Segment Open

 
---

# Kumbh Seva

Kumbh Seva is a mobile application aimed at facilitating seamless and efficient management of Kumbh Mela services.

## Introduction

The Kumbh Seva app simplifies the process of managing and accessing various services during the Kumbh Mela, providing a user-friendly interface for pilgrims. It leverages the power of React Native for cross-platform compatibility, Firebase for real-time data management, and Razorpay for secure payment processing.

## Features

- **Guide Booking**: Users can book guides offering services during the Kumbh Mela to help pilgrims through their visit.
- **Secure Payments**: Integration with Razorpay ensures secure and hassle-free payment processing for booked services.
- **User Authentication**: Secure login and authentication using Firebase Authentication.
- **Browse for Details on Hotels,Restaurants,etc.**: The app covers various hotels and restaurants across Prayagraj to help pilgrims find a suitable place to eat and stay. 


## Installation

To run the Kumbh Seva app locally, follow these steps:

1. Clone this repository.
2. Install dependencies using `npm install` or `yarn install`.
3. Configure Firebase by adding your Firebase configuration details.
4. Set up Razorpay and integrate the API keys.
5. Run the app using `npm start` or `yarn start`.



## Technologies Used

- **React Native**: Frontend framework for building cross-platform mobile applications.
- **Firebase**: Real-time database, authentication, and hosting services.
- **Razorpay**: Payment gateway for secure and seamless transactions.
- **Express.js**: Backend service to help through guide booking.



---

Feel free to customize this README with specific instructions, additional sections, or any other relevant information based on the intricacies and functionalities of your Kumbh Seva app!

Segment Closed

**Work to be completed:** The full set of entries should be copied out exactly as given.

**Answer section:**
---

# Kumbh Seva

Kumbh Seva is a mobile application aimed at facilitating seamless and efficient management of Kumbh Mela services.

## Introduction

The Kumbh Seva app simplifies the process of managing and accessing various services during the Kumbh Mela, providing a user-friendly interface for pilgrims. It leverages the power of React Native for cross-platform compatibility, Firebase for real-time data management, and Razorpay for secure payment processing.

## Features

- **Guide Booking**: Users can book guides offering services during the Kumbh Mela to help pilgrims through their visit.
- **Secure Payments**: Integration with Razorpay ensures secure and hassle-free payment processing for booked services.
- **User Authentication**: Secure login and authentication using Firebase Authentication.
- **Browse for Details on Hotels,Restaurants,etc.**: The app covers various hotels and restaurants across Prayagraj to help pilgrims find a suitable place to eat and stay. 


## Installation

To run the Kumbh Seva app locally, follow these steps:

1. Clone this repository.
2. Install dependencies using `npm install` or `yarn install`.
3. Configure Firebase by adding your Firebase configuration details.
4. Set up Razorpay and integrate the API keys.
5. Run the app using `npm start` or `yarn start`.



## Technologies Used

- **React Native**: Frontend framework for building cross-platform mobile applications.
- **Firebase**: Real-time database, authentication, and hosting services.
- **Razorpay**: Payment gateway for secure and seamless transactions.
- **Express.js**: Backend service to help through guide booking.



---

Feel free to customize this README with specific instructions, additional sections, or any other relevant information based on the intricacies and functionalities of your Kumbh Seva app!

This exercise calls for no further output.